In the city, many cars, CNG-run auto-rickshaws, motorbikes and intercity buses along with other vehicles were seen plying during the curfew hours.
Many shops were seen open in the Hatirpool, Katabon, Nilkhet, Dhanmondi and Panthapath areas till 7:00pm as the government relaxed the curfew hours from 8:00am to 5:00pm for the day for Dhaka and its adjoining districts Gazipur, Narayanganj and Narsigndi.
The government announced new office time of six hours from 9:00am to 3:00pm for the next three days, while the curfew would be relaxed for nine hours from 8:00am to 5:00pm in the capital.
From today till Tuesday the government and private offices will run from 9:00am to 3:00pm, according to the public administration ministry.
According to Bangladesh Bank, banks will operate from 10:00am to 3:00pm during this period.
Earlier, offices and banks were asked to operate from 11:00am to 3:00pm.
One more critically injured person died on Saturday while undergoing treatment at Dhaka Medical College Hospital, taking the death toll from the recent violence during student protests to at least 212 across the country.
The victim, Yamin Chowdhury, 17, was admitted to the hospital with bullet wounds received during the countrywide student movement.
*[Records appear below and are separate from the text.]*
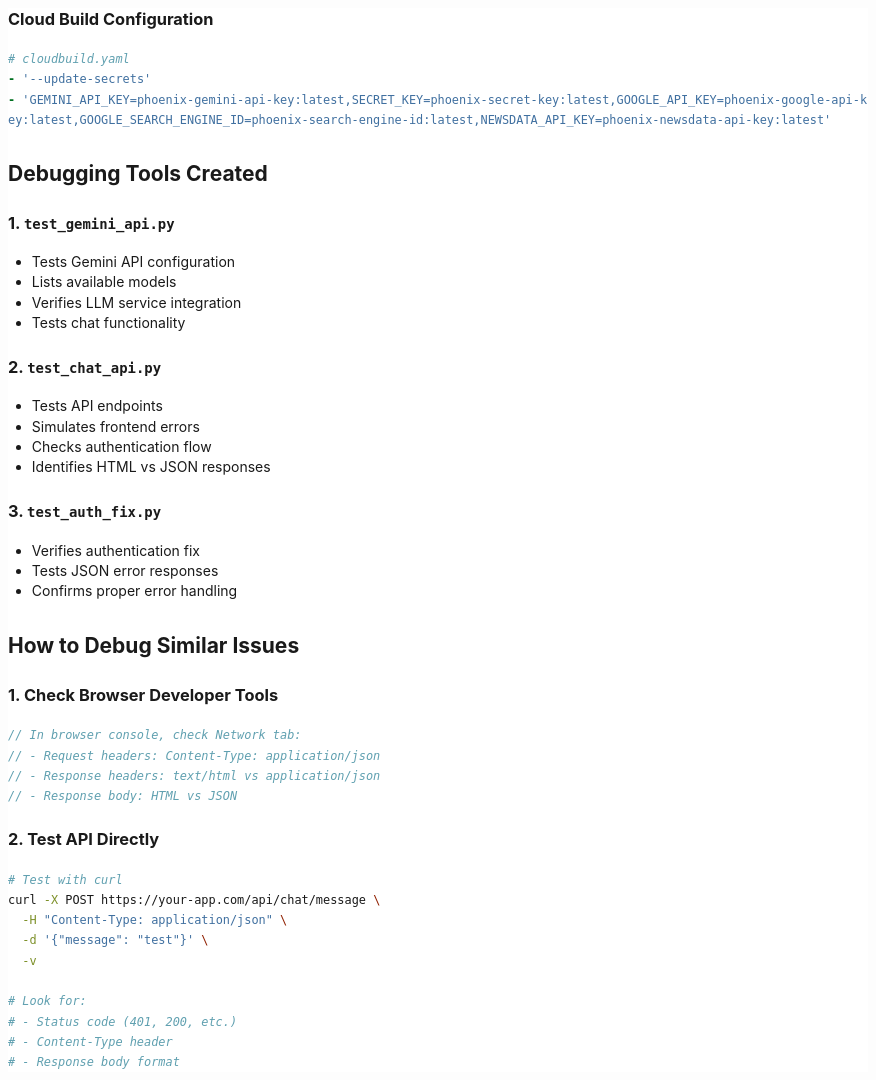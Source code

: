 ### Cloud Build Configuration
```yaml
# cloudbuild.yaml
- '--update-secrets'
- 'GEMINI_API_KEY=phoenix-gemini-api-key:latest,SECRET_KEY=phoenix-secret-key:latest,GOOGLE_API_KEY=phoenix-google-api-key:latest,GOOGLE_SEARCH_ENGINE_ID=phoenix-search-engine-id:latest,NEWSDATA_API_KEY=phoenix-newsdata-api-key:latest'
```

## Debugging Tools Created

### 1. `test_gemini_api.py`
- Tests Gemini API configuration
- Lists available models
- Verifies LLM service integration
- Tests chat functionality

### 2. `test_chat_api.py`
- Tests API endpoints
- Simulates frontend errors
- Checks authentication flow
- Identifies HTML vs JSON responses

### 3. `test_auth_fix.py`
- Verifies authentication fix
- Tests JSON error responses
- Confirms proper error handling

## How to Debug Similar Issues

### 1. Check Browser Developer Tools
```javascript
// In browser console, check Network tab:
// - Request headers: Content-Type: application/json
// - Response headers: text/html vs application/json
// - Response body: HTML vs JSON
```

### 2. Test API Directly
```bash
# Test with curl
curl -X POST https://your-app.com/api/chat/message \
  -H "Content-Type: application/json" \
  -d '{"message": "test"}' \
  -v

# Look for:
# - Status code (401, 200, etc.)
# - Content-Type header
# - Response body format
```
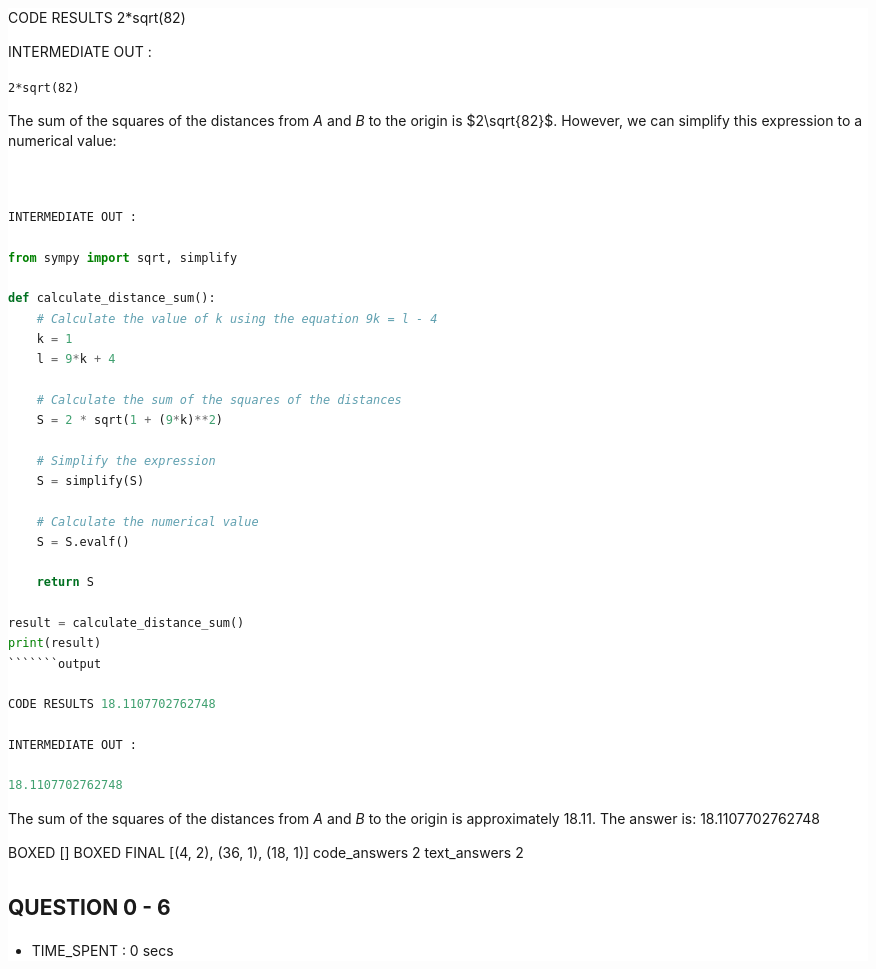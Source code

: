 CODE RESULTS 2*sqrt(82)

INTERMEDIATE OUT :
```output
2*sqrt(82)
```
The sum of the squares of the distances from $A$ and $B$ to the origin is $2\sqrt{82}$. However, we can simplify this expression to a numerical value:

```python


INTERMEDIATE OUT :

from sympy import sqrt, simplify

def calculate_distance_sum():
    # Calculate the value of k using the equation 9k = l - 4
    k = 1
    l = 9*k + 4

    # Calculate the sum of the squares of the distances
    S = 2 * sqrt(1 + (9*k)**2)

    # Simplify the expression
    S = simplify(S)

    # Calculate the numerical value
    S = S.evalf()

    return S

result = calculate_distance_sum()
print(result)
```````output

CODE RESULTS 18.1107702762748

INTERMEDIATE OUT :

18.1107702762748
```
The sum of the squares of the distances from $A$ and $B$ to the origin is approximately $18.11$.
The answer is: $18.1107702762748$

BOXED []
BOXED FINAL 
[(4, 2), (36, 1), (18, 1)]
code_answers 2 text_answers 2



## QUESTION 0 - 6 
- TIME_SPENT : 0 secs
He worked at the finishing section of FnF Fashion at North Badda in the capital.
Yamin’s father Ratan Chowdhury along with his relatives came to the hospital mortuary to receive his body.
He was carrying his son’s factory attendance card, soaked with Yamin’s blood, while receiving the body. The father silently received his son’s body.
Filing of new cases, arresting political opposition and students through nightly block raids, and regular drives by law enforcement agencies continued across Bangladesh in the aftermath of a week-long deadly crackdown on student protests seeking reform in the quota system for public services.
At least 6,000 people, mostly leaders and activists of the main opposition Bangladesh Nationalist Party, were arrested in hundreds of cases filed over alleged ‘vandalism’ in key infrastructure during clashes across the country between July 15 and July 21, according to available police data on Saturday.
The government imposed the curfew and deployed military midnight past July 19 amid violence over student protests.
The police headquarters, in a release on July 19, said that violators of curfew rules in the Dhaka Metropolitan Police area would face one-year imprisonment or financial penalty.
The Appellate Division on July 21 scrapped the High Court verdict that on June 5 asked the government to restore quotas in government jobs.
The apex court fixed 93 per cent jobs for merit-based recruitment and the rest 7 per cent for quota—5 per cent for the children of freedom fighters, 1 per cent for national minorities, and 1 per cent for people with disabilities and third gender.
The government also issued a gazette notification on Tuesday on the Appellate Division verdict on quotas, but students under the banner of Student Movement Against Discrimination rejected the gazette circular, demanding the enactment of a law in the parliament in this regard by forming a commission.